An update on the U.S. Department of Energy’s Exascale Computing Project – a multi-lab, 7-year collaborative effort focused on accelerating the delivery of a capable exascale computing ecosystem by 2021. The goal of the ECP is to enable breakthrough solutions that can address our most critical challenges in scientific discovery, energy assurance, economic competitiveness, and national security. The project is a joint effort of two U.S. Department of Energy (DOE) organizations: the Office of Science and the National Nuclear Security Administration (NNSA).
Jim Laros, Sandia National Laboratories
“Vanguard-Astra: NNSA Advanced Architecture Prototype Platform”

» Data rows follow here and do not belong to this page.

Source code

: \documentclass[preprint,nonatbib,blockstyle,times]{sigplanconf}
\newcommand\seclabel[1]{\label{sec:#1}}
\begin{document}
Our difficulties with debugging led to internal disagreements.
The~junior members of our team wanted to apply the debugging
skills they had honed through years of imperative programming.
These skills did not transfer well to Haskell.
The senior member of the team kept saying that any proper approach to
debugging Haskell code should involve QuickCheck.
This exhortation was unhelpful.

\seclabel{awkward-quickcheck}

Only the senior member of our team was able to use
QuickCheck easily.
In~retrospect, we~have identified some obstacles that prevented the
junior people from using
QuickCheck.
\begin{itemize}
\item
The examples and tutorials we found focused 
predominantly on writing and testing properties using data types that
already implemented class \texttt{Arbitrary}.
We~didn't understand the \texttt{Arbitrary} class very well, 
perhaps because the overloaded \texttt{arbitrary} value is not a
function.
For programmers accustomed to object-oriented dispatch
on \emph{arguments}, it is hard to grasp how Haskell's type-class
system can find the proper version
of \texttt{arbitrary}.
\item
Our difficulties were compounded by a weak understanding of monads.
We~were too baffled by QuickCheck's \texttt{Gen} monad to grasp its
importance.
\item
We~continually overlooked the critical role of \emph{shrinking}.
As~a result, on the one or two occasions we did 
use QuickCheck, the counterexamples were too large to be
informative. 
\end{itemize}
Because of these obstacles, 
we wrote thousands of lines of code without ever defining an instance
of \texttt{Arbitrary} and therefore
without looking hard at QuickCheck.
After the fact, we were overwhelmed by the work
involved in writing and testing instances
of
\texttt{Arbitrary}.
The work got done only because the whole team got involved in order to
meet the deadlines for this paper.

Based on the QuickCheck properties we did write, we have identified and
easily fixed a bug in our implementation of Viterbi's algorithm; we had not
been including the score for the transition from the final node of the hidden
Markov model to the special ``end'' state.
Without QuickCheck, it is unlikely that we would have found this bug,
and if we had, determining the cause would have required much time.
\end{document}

Jim Brandt, Sandia National Laboratories
“Platform Independent Run Time HPC Monitoring, Analysis, and Feedback at Any-Scale”

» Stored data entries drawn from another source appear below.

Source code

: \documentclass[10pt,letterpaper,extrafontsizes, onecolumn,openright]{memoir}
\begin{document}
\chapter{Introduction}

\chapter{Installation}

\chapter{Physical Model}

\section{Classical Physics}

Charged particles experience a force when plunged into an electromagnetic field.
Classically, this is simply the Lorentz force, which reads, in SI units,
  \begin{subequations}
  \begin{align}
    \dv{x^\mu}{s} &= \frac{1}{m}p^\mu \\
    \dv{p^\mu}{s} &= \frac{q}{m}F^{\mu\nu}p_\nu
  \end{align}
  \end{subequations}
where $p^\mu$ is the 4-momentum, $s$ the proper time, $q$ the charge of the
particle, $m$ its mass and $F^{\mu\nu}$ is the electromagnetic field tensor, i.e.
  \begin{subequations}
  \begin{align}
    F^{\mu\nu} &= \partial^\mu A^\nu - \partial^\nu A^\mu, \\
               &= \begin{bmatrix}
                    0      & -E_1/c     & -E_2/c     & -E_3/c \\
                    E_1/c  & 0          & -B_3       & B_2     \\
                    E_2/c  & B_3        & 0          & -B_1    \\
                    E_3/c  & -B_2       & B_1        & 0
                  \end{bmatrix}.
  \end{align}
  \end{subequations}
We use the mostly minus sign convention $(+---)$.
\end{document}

Large-scale HPC simulation applications may execute across thousands to millions of processor threads. Contention for network and/or file system resources and mismatches in processor, memory, and network resources can have significant impact on application performance. Such effects can stem from a variety of sources from manufacturing variation to resource allocation, to power and cooling variation and more. This talk presents a suite of scalable tools, developed by Sandia, to gain insight into per-instance causes of application performance degradation. We present background, architectural details and actual use case examples of monitoring sources, data, and run time analyses of that data. We also present how the output can directly inform application users and operations staff about application and system performance characteristics as well as be used to provide feedback to applications and system software components. The tools are not only useful for the insights they provide but are also fun to use and can provide hours of enjoyment for users, operations staff, and researchers trying to identify ways to architect more efficient systems/applications.

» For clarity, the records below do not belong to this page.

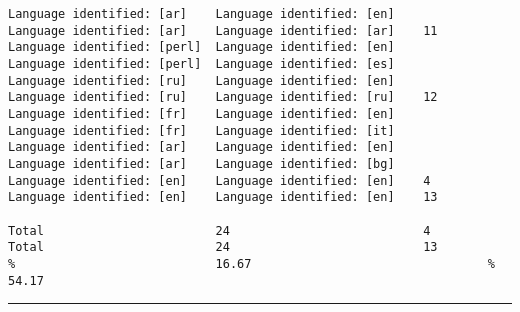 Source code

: \begin{verbatim}
Language identified: [ar]    Language identified: [en]             Language identified: [ar]    Language identified: [ar]    11
Language identified: [perl]  Language identified: [en]             Language identified: [perl]  Language identified: [es]
Language identified: [ru]    Language identified: [en]             Language identified: [ru]    Language identified: [ru]    12
Language identified: [fr]    Language identified: [en]             Language identified: [fr]    Language identified: [it]
Language identified: [ar]    Language identified: [en]             Language identified: [ar]    Language identified: [bg]
Language identified: [en]    Language identified: [en]    4        Language identified: [en]    Language identified: [en]    13

Total                        24                           4        Total                        24                           13
%                            16.67                                 %                            54.17
\end{verbatim}
\vskip4pt\hrule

Graham Heyes, Thomas Jefferson National Accelerator Facility
“Streaming Data for Nuclear Physics Experiments”
The computing workflow model for most nuclear physics experiments has remained relatively unchanged for over thirty years. Data is read from detectors, heavily filtered to reduce data rate and stored. At a later date the data is retrieved and processed using thousands of individual jobs on a batch system. The final, compute intensive, processing, was performed locally since network bandwidth limited offsite data access. The whole process is slow, with weeks or months between steps, and forces the scientist to make choices in advance of data taking that affect data quality. Advances in all aspects of computing are beginning to make possible a model, new to nuclear physics, where filtering is relaxed and data is streamed in parallel through various stages of online and near line processing. This results in rich multi-dimensional datasets that can be made accessible for processing using grid, cloud, or leadership class computing facilities. This is a much more responsive workflow with minimum filtering of the raw data, which leaves decisions effecting science quality as late as possible. At Jefferson Lab several aspects of this computing model are being investigated. It is expected that, on the five to ten year timescale, streaming data readout and processing will become the norm.